# Numbers

C++ benefits for scientific computing:
* performance and precision is the primary priority
* compatibility with C

Drawbacks:
* portability is not the primary priority
* some C inherited features, such as implicit conversions, may lead to tricky numerical errors.

## Uninitialized variables

First thing to be very careful about: if a basic variable is defined without any initial value, there is no guarantee that its value is set to 0. The C designers probably thought it was a waste of precious runtime...

Recommendation : **always give an initial value to your variables**.

If by mistake you use an uninitialized variable, no doubt that the compiler will give you a warning.

Recommendation : **compiler's warnings should be taken with the utmost seriousness**.

## Unportable numeric types

The size of numeric variable types in C++ depends on the implementation. This may impede the portability of the code.

For example, the following rules are imposed on integer types by the C++ standards:
* `short` : a width of at least 16 bits.
* `int`   : a width of at least 16 bits.
* `long`  : a width of at least 32 bits.
* `sizeof(short)` <= `sizeof(int)` <= `sizeof(long)`

The rules on floating point types are not strict either:
* `sizeof(float)` <= `sizeof(double)` <= `sizeof(long double)`
* `float`  : typically 32 bits *(IEEE 754, 6-9 significant digits, typically 7)*.
* `double` : typically 64 bits *(IEEE 754, 15-18 significant digits, typically 16)*.
* `long double` : 80 to 128 bits *(18-36 significant digits)*.

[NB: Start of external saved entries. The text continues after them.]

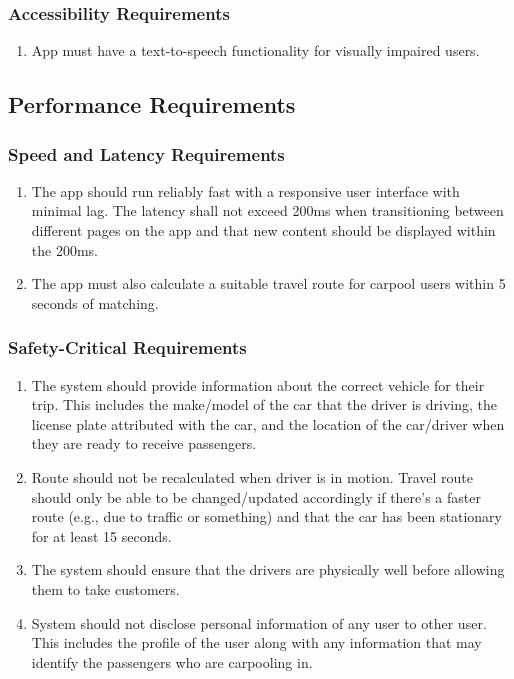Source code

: \documentclass[]{article}
\begin{document}
\subsubsection{Accessibility Requirements}
\label{ssub:accessibility_requirements}
\begin{enumerate}[{UH-A}1. ]
	\item App must have a text-to-speech functionality for visually impaired users.
\end{enumerate}


\subsection{Performance Requirements}
\label{sub:performance_requirements}

\subsubsection{Speed and Latency Requirements}
\label{ssub:speed_and_latency_requirements}
\begin{enumerate}[{PR-SL}1. ]
	\item The app should run reliably fast with a responsive user interface with minimal lag. The latency shall not exceed 200ms when transitioning between different pages on the app and that new content should be displayed within the 200ms.
	\item The app must also calculate a suitable travel route for carpool users within 5 seconds of matching.
\end{enumerate}

\subsubsection{Safety-Critical Requirements}
\label{ssub:safety_critical_requirements}
\begin{enumerate}[{PR-SC}1. ]
	\item The system should provide information about the correct vehicle for their trip. This includes the make/model of the car that the driver is driving, the license plate attributed with the car, and the location of the car/driver when they are ready to receive passengers.
	\item Route should not be recalculated when driver is in motion. Travel route should only be able to be changed/updated accordingly if there’s a faster route (e.g., due to traffic or something) and that the car has been stationary for at least 15 seconds.
	\item The system should ensure that the drivers are physically well before allowing them to take customers.
	\item System should not disclose personal information of any user to other user. This includes the profile of the user along with any information that may identify the passengers who are carpooling in.
\end{enumerate}
\end{document}
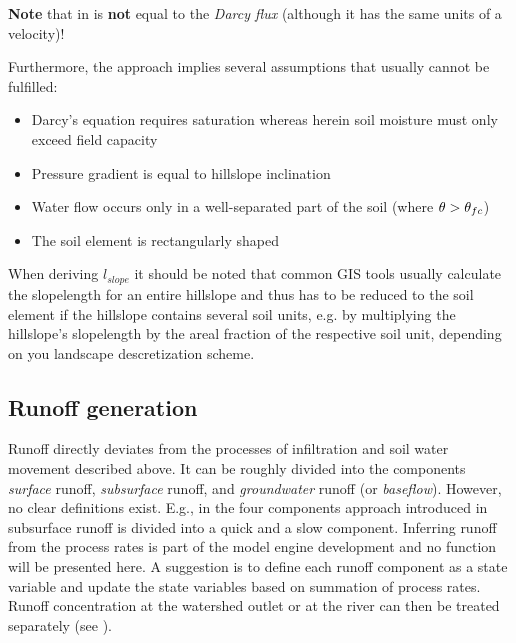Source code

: \textbf{Note} that \latflow{} in  is \textbf{not} equal to the \emph{Darcy flux} (although it has the same units of a velocity)!

Furthermore, the approach implies several assumptions that usually cannot be fulfilled:

\begin{itemize}
\item Darcy's equation requires saturation whereas herein soil moisture must only exceed field capacity
\item Pressure gradient is equal to hillslope inclination
\item Water flow occurs only in a well-separated part of the soil (where $\theta > \theta_{fc}$)
\item The soil element is rectangularly shaped
\end{itemize}

When deriving $l_{slope}$ it should be noted that common GIS tools usually calculate the slopelength for an entire hillslope and thus has to be reduced to the soil element if the hillslope contains several soil units, e.g. by multiplying the hillslope's slopelength by the areal fraction of the respective soil unit, depending on you landscape descretization scheme.






\subsection{Runoff generation}
Runoff directly deviates from the processes of infiltration and soil water movement described above. It can be roughly divided into the components \emph{surface} runoff, \emph{subsurface} runoff, and \emph{groundwater} runoff (or \emph{baseflow}). However, no clear definitions exist. E.g., in the four components approach introduced in  subsurface runoff is divided into a quick and a slow component. Inferring runoff from the process rates is part of the model engine development and no function will be presented here. A suggestion is to define each runoff component as a state variable and update the state variables based on summation of process rates. Runoff concentration at the watershed outlet or at the river can then be treated separately (see ). 

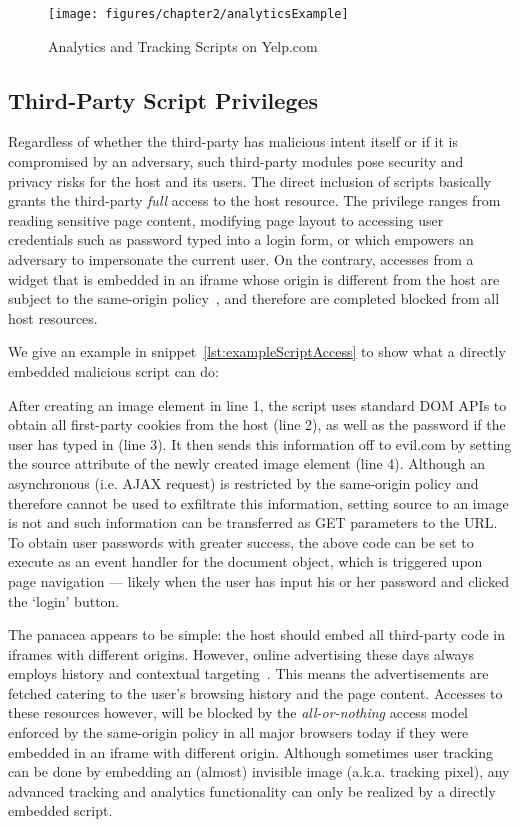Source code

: \begin{figure}[bth]
\centering
\texttt{[image: figures/chapter2/analyticsExample]}
\caption{Analytics and Tracking Scripts on Yelp.com}
\label{fig:analyticsExample}
\end{figure}

\subsection{Third-Party Script Privileges}
Regardless of whether the third-party has malicious intent itself or if it is compromised by an adversary, such third-party modules pose security and privacy risks for the host and its users.  The direct inclusion of scripts basically grants the third-party \emph{full} access to the host resource.  The privilege ranges from reading sensitive page content, modifying page layout to accessing user credentials such as password typed into a login form, or  which empowers an adversary to impersonate the current user.  On the contrary, accesses from a widget that is embedded in an iframe whose origin is different from the host are subject to the same-origin policy~\cite{SOP}, and therefore are completed blocked from all host resources.

We give an example in snippet~\ref{lst:exampleScriptAccess} to show what a directly embedded malicious script can do:  



After creating an image element in line 1, the script uses standard DOM APIs to obtain all first-party cookies from the host (line 2), as well as the password if the user has typed in (line 3).  It then sends this information off to evil.com by setting the source attribute of the newly created image element (line 4).  Although an asynchronous  (i.e. AJAX request) is restricted by the same-origin policy and therefore cannot be used to exfiltrate this information, setting source to an image is not and such information can be transferred as GET parameters to the URL.  To obtain user passwords with greater success, the above code can be set to execute as an  event handler for the document object, which is triggered upon page navigation --- likely when the user has input his or her password and clicked the `login' button.

The panacea appears to be simple: the host should embed all third-party code in iframes with different origins.  However, online advertising these days always employs history and contextual targeting~\cite{Gill:2013:BPF:2504730.2504768}.  This means the advertisements are fetched catering to the user's browsing history and the page content.  Accesses to these resources however, will be blocked by the \emph{all-or-nothing} access model enforced by the same-origin policy in all major browsers today if they were embedded in an iframe with different origin.  Although sometimes user tracking can be done by embedding an (almost) invisible image (a.k.a. tracking pixel), any advanced tracking and analytics functionality can only be realized by a directly embedded script.  

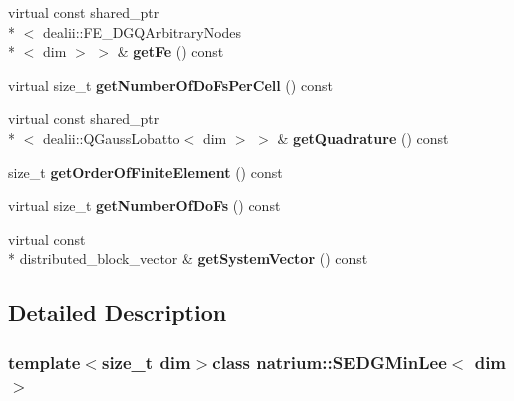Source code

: \begin{DoxyCompactItemize}
\item 
\hypertarget{classnatrium_1_1SEDGMinLee_a7fd488e872e5cf9870be39f07a2dcd74}{virtual const shared\-\_\-ptr\\*
$<$ dealii\-::\-F\-E\-\_\-\-D\-G\-Q\-Arbitrary\-Nodes\\*
$<$ dim $>$ $>$ \& {\bfseries get\-Fe} () const }\label{classnatrium_1_1SEDGMinLee_a7fd488e872e5cf9870be39f07a2dcd74}

\item 
\hypertarget{classnatrium_1_1SEDGMinLee_a5dac839ef4963af315dba5f201bd763c}{virtual size\-\_\-t {\bfseries get\-Number\-Of\-Do\-Fs\-Per\-Cell} () const }\label{classnatrium_1_1SEDGMinLee_a5dac839ef4963af315dba5f201bd763c}

\item 
\hypertarget{classnatrium_1_1SEDGMinLee_a4db0d2b4c857962d5425f755be3daf13}{virtual const shared\-\_\-ptr\\*
$<$ dealii\-::\-Q\-Gauss\-Lobatto$<$ dim $>$ $>$ \& {\bfseries get\-Quadrature} () const }\label{classnatrium_1_1SEDGMinLee_a4db0d2b4c857962d5425f755be3daf13}

\item 
\hypertarget{classnatrium_1_1SEDGMinLee_a745a65de3ee72a250c0706e6c7fcc361}{size\-\_\-t {\bfseries get\-Order\-Of\-Finite\-Element} () const }\label{classnatrium_1_1SEDGMinLee_a745a65de3ee72a250c0706e6c7fcc361}

\item 
\hypertarget{classnatrium_1_1SEDGMinLee_af667cda1a894340f614da67c0a0ae5da}{virtual size\-\_\-t {\bfseries get\-Number\-Of\-Do\-Fs} () const }\label{classnatrium_1_1SEDGMinLee_af667cda1a894340f614da67c0a0ae5da}

\item 
\hypertarget{classnatrium_1_1SEDGMinLee_ac4d17489cf8bf5e98bd7bd4e3e32f0d4}{virtual const \\*
distributed\-\_\-block\-\_\-vector \& {\bfseries get\-System\-Vector} () const }\label{classnatrium_1_1SEDGMinLee_ac4d17489cf8bf5e98bd7bd4e3e32f0d4}

\end{DoxyCompactItemize}


\subsection{Detailed Description}
\subsubsection*{template$<$size\-\_\-t dim$>$class natrium\-::\-S\-E\-D\-G\-Min\-Lee$<$ dim $>$}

For a given platform, the standard class `numeric_limits` can help to check the sizes:

In [1]:
#include <iostream>

In [16]:
#include <limits>

std::cout
 << "type\tbits\tmin\t\tmax\n"
 << "int\t" << sizeof(int)*8 << "\t"
 << std::numeric_limits<int>::min() << '\t'
 << std::numeric_limits<int>::max() << '\n'
 << "float\t" << sizeof(float)*8 << "\t"
 << std::numeric_limits<float>::min() << '\t'
 << std::numeric_limits<float>::max() << '\n' 
 << "double\t" << sizeof(double)*8 << "\t"
 << std::numeric_limits<double>::min() << '\t' 
 << std::numeric_limits<double>::max() << '\n' ;

type	bits	min		max
int	32	-2147483648	2147483647
float	32	1.17549e-38	3.40282e+38
double	64	2.22507e-308	1.79769e+308


## Unpredictable precision

When an operation mix variables with different precisions, the compiler casts all the operands to the *best* precision.

In [4]:
float f = std::numeric_limits<float>::max() ;
std::cout<<( f * 10.f )<<std::endl ;
std::cout<<( f * 10.  )<<std::endl ;

inf
3.40282e+39


Floating point types are considered better than integer types.

In [5]:
float f = std::numeric_limits<float>::max() ;
std::cout<<( f * 10 )<<std::endl ;

inf


`unsigned` types are considered better than their `signed` flavor...

In [6]:
unsigned int i = 1 ;
int j = -1 ;
std::cout<<( i * j )<<std::endl ;

4294967295


Sometimes, computation is performed with a precision higher than the original variables. For example, a `short` based operation will always be evaluated as an `int` (because `int` is the same size as the hardware registers).

In [8]:
short s1 = std::numeric_limits<short>::max() ;
short s2 = 1 ;
short s3 = (s1+s2) ;
std::cout << (s1+s2) << std::endl ;
std::cout << s3 << std::endl ;

32768
-32768


**BEWARE**: Intel processors are typically computing their `double` operations with extraneous digits (80). One may think **the higher the precision, the better**. But it implies a **portability issue**, because the results will differ when running your code on a different processor, when vectorizing, when porting the code to GPU...

## Unnoticed conversions

For simplicity of coding, C compilers and thus, C++ compilers as well, are authorized to perform multiple conversions between predefined numeric types. These so-called **implicit conversions** are automatic and often unnoticed by the developer. 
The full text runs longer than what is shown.